This post is a bit on the geek-centric side of SEO. You’ve been warned. Also, this is strictly an opinion rant. I still love Google and believe every client should optimize their site for the best rankings in Google. <hugs></hugs>
Ever wonder why the number of pages indexed in Google (as shown in the Sitemaps section of Webmaster Tools) is different from the number of pages indexed in Google (as shown in a site: search of Google itself)?
<rant>Google forums and blogs, as well as other industry sources say that it could be because of the way Google stores data. You see, Google utilizes what are called data centers. According to the Webmaster Central Blog, “Occasionally, fluctuation in search results is the result of differences in our data centers. When you perform a Google search, your query is sent to a Google data center in order to retrieve search results.

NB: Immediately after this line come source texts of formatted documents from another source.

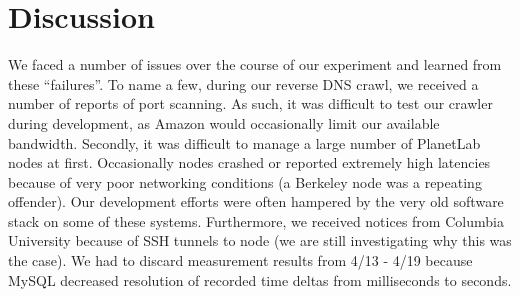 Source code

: 
\section{Discussion}
\label{sec:discussion}
We faced a number of issues over the course of our experiment and learned from these ``failures''. To name a few, during our reverse DNS crawl, we received a number of reports of port scanning. As such, it was difficult to test our crawler during development, as Amazon would occasionally limit our available bandwidth. Secondly, it was difficult to manage a large number of PlanetLab nodes at first. Occasionally nodes crashed or reported extremely high latencies because of very poor networking conditions (a Berkeley node was a repeating offender). Our development efforts were often hampered by the very old software stack on some of these systems. Furthermore, we received notices from Columbia University because of SSH tunnels to node (we are still investigating why this was the case). We had to discard measurement results from 4/13 - 4/19 because MySQL decreased resolution of recorded time deltas from milliseconds to seconds.

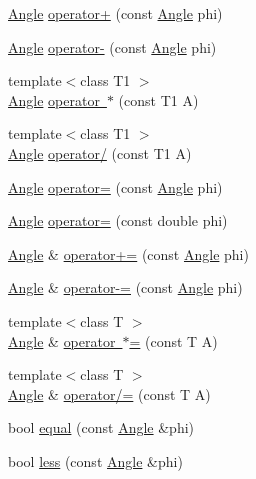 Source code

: \begin{DoxyCompactItemize}
\mbox{\hyperlink{class_angle}{Angle}} \mbox{\hyperlink{class_angle_aa04bc36c641e1ecfb7aee5019ed8e6ea}{operator+}} (const \mbox{\hyperlink{class_angle}{Angle}} phi)
\item 
\mbox{\hyperlink{class_angle}{Angle}} \mbox{\hyperlink{class_angle_a951436019a4c06895ba31a08bf0d6fd2}{operator-\/}} (const \mbox{\hyperlink{class_angle}{Angle}} phi)
\item 
{\footnotesize template$<$class T1 $>$ }\\\mbox{\hyperlink{class_angle}{Angle}} \mbox{\hyperlink{class_angle_ab50d514ec9f24c0b65d37f174cbff780}{operator $\ast$}} (const T1 A)
\item 
{\footnotesize template$<$class T1 $>$ }\\\mbox{\hyperlink{class_angle}{Angle}} \mbox{\hyperlink{class_angle_ac72a246e3e3fd5f1c58d2fd89338b1ff}{operator/}} (const T1 A)
\item 
\mbox{\hyperlink{class_angle}{Angle}} \mbox{\hyperlink{class_angle_a93da39f08e2e110e278bb94d1c279ac6}{operator=}} (const \mbox{\hyperlink{class_angle}{Angle}} phi)
\item 
\mbox{\hyperlink{class_angle}{Angle}} \mbox{\hyperlink{class_angle_adf9e68cdeac72b3754bd7d0993a37220}{operator=}} (const double phi)
\item 
\mbox{\hyperlink{class_angle}{Angle}} \& \mbox{\hyperlink{class_angle_a8129646ed5390b538ccf7c19f9213967}{operator+=}} (const \mbox{\hyperlink{class_angle}{Angle}} phi)
\item 
\mbox{\hyperlink{class_angle}{Angle}} \& \mbox{\hyperlink{class_angle_a54a5489837c16a15320f9249d2cabed6}{operator-\/=}} (const \mbox{\hyperlink{class_angle}{Angle}} phi)
\item 
{\footnotesize template$<$class T $>$ }\\\mbox{\hyperlink{class_angle}{Angle}} \& \mbox{\hyperlink{class_angle_aabfd043635f8295cbd08cf50d4388a88}{operator $\ast$=}} (const T A)
\item 
{\footnotesize template$<$class T $>$ }\\\mbox{\hyperlink{class_angle}{Angle}} \& \mbox{\hyperlink{class_angle_ac0421d376bd1c7396088ff465589c4b9}{operator/=}} (const T A)
\item 
bool \mbox{\hyperlink{class_angle_a21d2e7c68957afdd5c7edf3efd3e0bdc}{equal}} (const \mbox{\hyperlink{class_angle}{Angle}} \&phi)
\item 
bool \mbox{\hyperlink{class_angle_a4e25c0ed5a92eb8af995a038c70f4e26}{less}} (const \mbox{\hyperlink{class_angle}{Angle}} \&phi)
\item 

\end{DoxyCompactItemize}

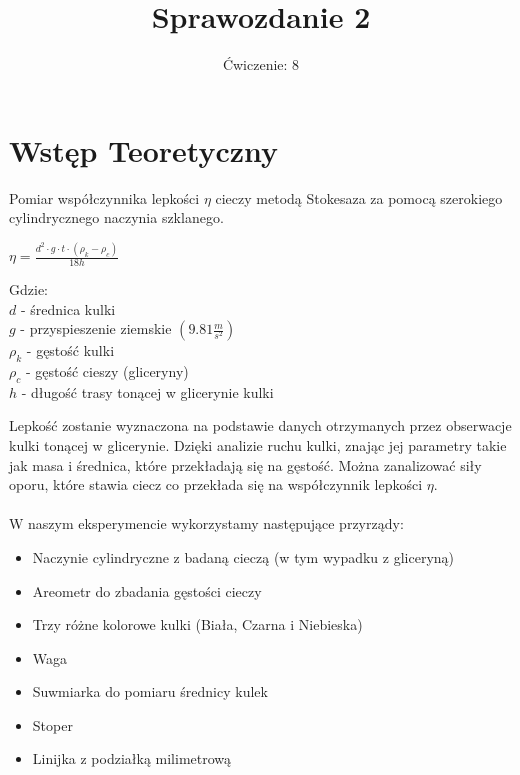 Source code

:\documentclass{article}
\title{Sprawozdanie 2}
\author{
Ćwiczenie: 8}
\date{}
\begin{document}
\maketitle
\section{Wstęp Teoretyczny}
\par Pomiar współczynnika lepkości $\eta$ cieczy metodą Stokesaza za pomocą 
szerokiego cylindrycznego 
naczynia szklanego. \\
\begin{center}
    $
    \eta=\frac{d^{2}\cdot g\cdot t\cdot (\rho_{k}-\rho_{c})}{18h}
    $
    \begin{flushleft}
        Gdzie:\\
        $d$ - średnica kulki\\
        $g$ - przyspieszenie ziemskie $(9.81\frac{m}{s^{2}})$\\
        $\rho_{k}$ - gęstość kulki\\
        $\rho_{c}$ - gęstość cieszy (gliceryny)\\
        $h$ - długość trasy tonącej w glicerynie kulki
    \end{flushleft}
\end{center}
\par Lepkość zostanie wyznaczona na podstawie danych otrzymanych przez obserwacje kulki 
tonącej w glicerynie. Dzięki analizie ruchu kulki, znając jej parametry takie 
jak masa i średnica, które przekładają się na gęstość. Można zanalizować siły oporu,
które stawia ciecz co przekłada się na współczynnik lepkości $\eta$.\\ \\
W naszym eksperymencie wykorzystamy następujące przyrządy:\\
\begin{itemize}
    \item Naczynie cylindryczne z badaną cieczą (w tym wypadku z gliceryną)
    \item Areometr do zbadania gęstości cieczy
    \item Trzy różne kolorowe kulki (Biała, Czarna i Niebieska)
    \item Waga
    \item Suwmiarka do pomiaru średnicy kulek
    \item Stoper
    \item Linijka z podziałką milimetrową
\end{itemize}
\newpage
\end{document}
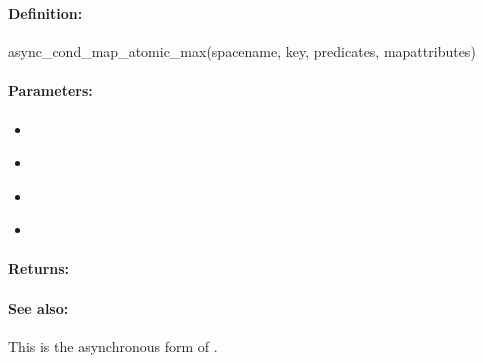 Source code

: \pagebreak
\subsubsection{}
\label{api:ruby:async_cond_map_atomic_max}


\paragraph{Definition:}
\begin{rubycode}
async_cond_map_atomic_max(spacename, key, predicates, mapattributes)
\end{rubycode}

\paragraph{Parameters:}
\begin{itemize}[noitemsep]
\item {}\\

\item {}\\

\item {}\\

\item {}\\

\end{itemize}

\paragraph{Returns:}


\paragraph{See also:}  This is the asynchronous form of .

\pagebreak
\subsubsection{}
\label{api:ruby:group_map_atomic_max}


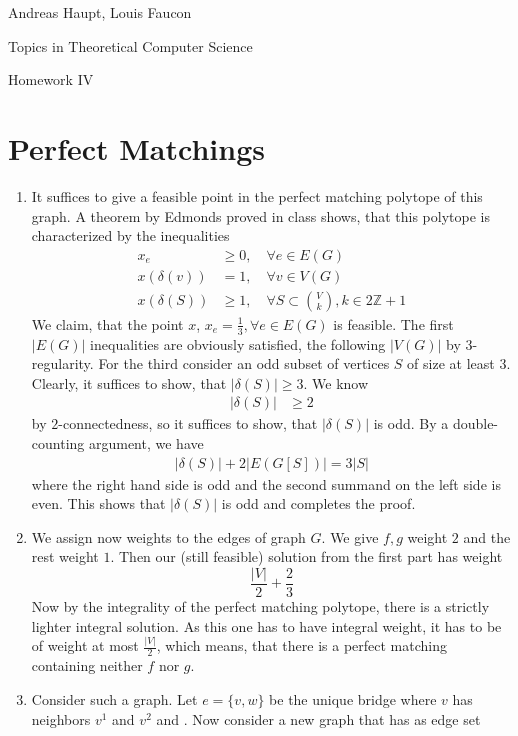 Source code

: \documentclass{scrartcl}
\newcommand\1{\mathbf{1}}
\begin{document}
Andreas Haupt, Louis Faucon

Topics in Theoretical Computer Science 

Homework IV


\section{Perfect Matchings}
\begin{enumerate}
\item
It suffices to give a feasible point in the perfect matching polytope of this graph. A theorem by Edmonds proved in class shows, that this polytope is characterized by the inequalities
\begin{align*}
x_e &\ge 0 , \quad \forall e \in E (G) \\
x(\delta (v)) &=1, \quad \forall v \in V(G) \\
x (\delta (S)) &\ge 1, \quad \forall S \subset \binom{V}{k}, k \in 2\mathbb{Z}+1
\end{align*}
We claim, that the point $x$, $x_e = \frac{1}{3}, \forall e \in E(G)$ is feasible. The first $\lvert E(G)\rvert$ inequalities are obviously satisfied, the following $\lvert V(G)\rvert$ by $3$-regularity. For the third consider an odd subset of vertices $S$ of size at least $3$. Clearly, it suffices to show, that $\lvert \delta (S) \rvert \ge 3$. We know
\begin{align*}
\lvert\delta (S)\rvert &\ge 2
\end{align*}
by $2$-connectedness, so it suffices to show, that $\lvert \delta (S) \rvert$ is odd. By a double-counting argument, we have
\begin{align*}
\lvert \delta (S) \rvert + 2\lvert E(G[S])\rvert = 3 \lvert S \rvert
\end{align*}
where the right hand side is odd and the second summand on the left side is even. This shows that $\lvert \delta (S) \rvert$ is odd and completes the proof.
\item
We assign now weights to the edges of graph $G$. We give $f,g$ weight $2$ and the rest weight $1$. Then our (still feasible) solution from the first part has weight
\[
\frac{\lvert V\rvert}{2} + \frac{2}{3}
\]
Now by the integrality of the perfect matching polytope, there is a strictly lighter integral solution. As this one has to have integral weight, it has to be of weight at most $\frac{\lvert V \rvert}{2}$, which means, that there is a perfect matching containing neither $f$ nor $g$.
\item
Consider such a graph. Let $e=\{v,w\}$ be the unique bridge where $v$ has neighbors $v^1$ and $v^2$ and . Now consider a new graph that has as edge set 

\end{enumerate}
\end{document}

There are numerous data centers, and many factors (such as geographic location and search traffic) determine where a query is sent. Because not all of our data centers are updated simultaneously, it’s possible to see slightly different search results depending on which data center handles your query.”I understand “slightly different” results depending on what data center you hit when you perform the search. However, I don’t consider 1,000+ urls a “slight” difference.
Here’s a real example for demonstration purposes. A national professional services firm has over 6,000 pages on their website. According to Webmaster Tools, 2,659 of them are indexed. This seems to be the more trustworthy number, as many of the urls are intentionally blocked from the index using robots.txt. When doing a search in Google for “site:www.sampledomain.com” Google reports there are only 1,560 pages indexed.
Why would Google show two completely different numbers for pages in their index? I’ve spoken to other designers and SEOs about this issue and a common answer is that maybe the site has duplicate content that Google’s site: search filters out. Valid hypothesis, that. OK, so I perform another site: search and add the filter=0 parameter that shows all duplicate content that Google “filters out” of the results. This search shows 1,590 results. So the 30 pages of duplicate content aren’t the issue.
Another common hypothesis is that personalized search is impacting the results I’m seeing on the site: search. OK, so I add the pws=0 parameter to the url and come up with 1,590. Where are the additional 1,069 urls Webmaster Tools says Google has in its index? If they’re there, why can’t we see them?
According to this post, it’s crazy to even ask the question of why they don’t match! The Top Contributor’s answers as to why they don’t match: Different Data Centers (addressed above), Log In/Log Out of iGoogle (addressed above), the exact search query (correct above), Filtering (addressed above), and finally (not in the post) – estimating…
“The SERPs – the figures you see when you do a search… those are NOT accurate in many cases.
In fact – Google does tell you this ….. it clearly says ‘of about’ – it does not say ‘exactly’. To the point – as you click through the pages (using the pager at the bottom), the chances are damned good that the number you see quoted will change. It may start off on page1 saying ‘of about 1270′ … and yet on page2 it may say ‘of about 421′. So Click Through the Pager and watch the figures.”
Really? So, basically, Google’s numbers are “estimated” and not exact. I could live with that if they were even CLOSE to what Webmaster tools shows. It’s just a little hard to believe that Google could be that far off when metrics and numbers are such a key part of their algorithm (and available to them already via Webmaster Tools).
OK, so what do I think? I think that Google doesn’t want webmasters to be able to accurately research how their competitor sites are doing. One of the measures of SEO is number of pages indexed. If we don’t really know how many pages our competition has, it’s one less metric we can use to compete. Google did something similar with Page Rank several years ago. They started releasing updates to their Page Rank numbers about once every 6 months. Why? Probably so that webmasters couldn’t use that information to figure out what works and what doesn’t when it comes to SEO techniques. They want to make it hard for black hats and spammers to play the system. A very noble cause that I happen to agree with. However, Google should also acknowledge that removing this data, or showing incorrect “estimates,” makes it harder for legitimate sites to know how they’re doing and improve what needs to be improved.</rant>
I propose that in the interim, when logged into your Google account that is connected to a Webmaster Tools account (or accounts), that Google show you the “real” number of indexed pages. This would be an improvement even if you still wouldn’t be able to see true numbers for your competitors.